とっさに飛び退った簡雍の目の前を、風を切る音と共に白刃が通過する。はらり、と前髪が数ミリ、頬を伝って落ちた。
「ち、趙雲……真剣は反則……」
「何を今更」
随分と物騒なことを趙雲はあっさりと言ってのける。
「銃刀法などこの学園では無意味でしょう?」
「イヤそれ絶対違うから」
誓って言うが、この学園内が治外法権などということは絶対にない。……多分。
「大体何でアンタまでっ!(割と)良識派だと思っていたのにっ!」
「だって…アトさんが見たいって言うから」
……あきれたを通り越してもう馬鹿馬鹿しいの領域である。そんな理由で命狙われるなんてたまったモンじゃない。

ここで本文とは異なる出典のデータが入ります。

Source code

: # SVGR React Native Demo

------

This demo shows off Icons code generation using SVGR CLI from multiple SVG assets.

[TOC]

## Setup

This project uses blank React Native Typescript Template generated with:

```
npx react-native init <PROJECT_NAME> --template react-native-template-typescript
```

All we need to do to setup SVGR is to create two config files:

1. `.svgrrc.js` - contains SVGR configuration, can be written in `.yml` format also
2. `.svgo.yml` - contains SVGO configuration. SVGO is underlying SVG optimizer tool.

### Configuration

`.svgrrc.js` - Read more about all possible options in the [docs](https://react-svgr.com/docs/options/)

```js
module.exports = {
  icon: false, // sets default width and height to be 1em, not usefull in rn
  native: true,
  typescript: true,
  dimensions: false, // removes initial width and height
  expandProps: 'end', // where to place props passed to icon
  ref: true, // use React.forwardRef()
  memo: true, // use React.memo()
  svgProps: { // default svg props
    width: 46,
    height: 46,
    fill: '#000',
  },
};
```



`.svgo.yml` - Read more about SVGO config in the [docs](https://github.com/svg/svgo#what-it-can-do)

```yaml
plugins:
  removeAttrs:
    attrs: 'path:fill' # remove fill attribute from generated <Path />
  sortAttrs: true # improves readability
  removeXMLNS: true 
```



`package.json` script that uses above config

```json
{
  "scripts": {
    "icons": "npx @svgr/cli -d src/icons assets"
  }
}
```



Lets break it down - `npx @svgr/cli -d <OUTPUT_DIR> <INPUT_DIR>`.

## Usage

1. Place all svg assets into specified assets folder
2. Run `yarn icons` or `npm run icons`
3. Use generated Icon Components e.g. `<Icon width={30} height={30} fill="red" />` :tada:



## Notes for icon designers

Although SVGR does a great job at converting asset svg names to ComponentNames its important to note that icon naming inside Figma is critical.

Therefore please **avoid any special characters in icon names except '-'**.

「趙雲、アンタもっと行動に主体性を持った方がイイよ」
「そう…ですか?」
「アトちゃんが可愛いのは解るけどさ、それだけじゃなくてもっと自分のことを考えてみたらどう?」
「でも、そしたらアトさんが」
「アンタが何でもしてたらアトちゃんは成長しないよ?それにアンタだって何時かは卒業する。何時だってアトちゃんの側に居られる訳じゃないんだからさ」
「そう……ですよね」
「アンタはもっと自己中心的になってもいいの。きっとその方がアンタのためになるよ。これ、先輩からの忠告。覚えときなさい」
「はい、ありがとうございました」
深々とお辞儀をして去っていく趙雲。彼女が見えなくなった後、簡雍は大きく安堵のため息をついた。
「いやー、まさかアレで何とかなるとはね」
当然、先ほどの言葉は口から出任せである。
「うん、なかなか真に迫った演技だったかも。アカデミー賞ものだね」
命がけでやれば何とかなる、ということの好例だろうか。尤もこの場合、比喩表現ではなくホントに命がかかっていたのだが。
「さて、このまま逃げているのも疲れるし…どっかに隠れようかな」
脳内の簡雍データベースから当該箇所を見つけると、そこに向かって簡雍はキックボードを走らせはじめた。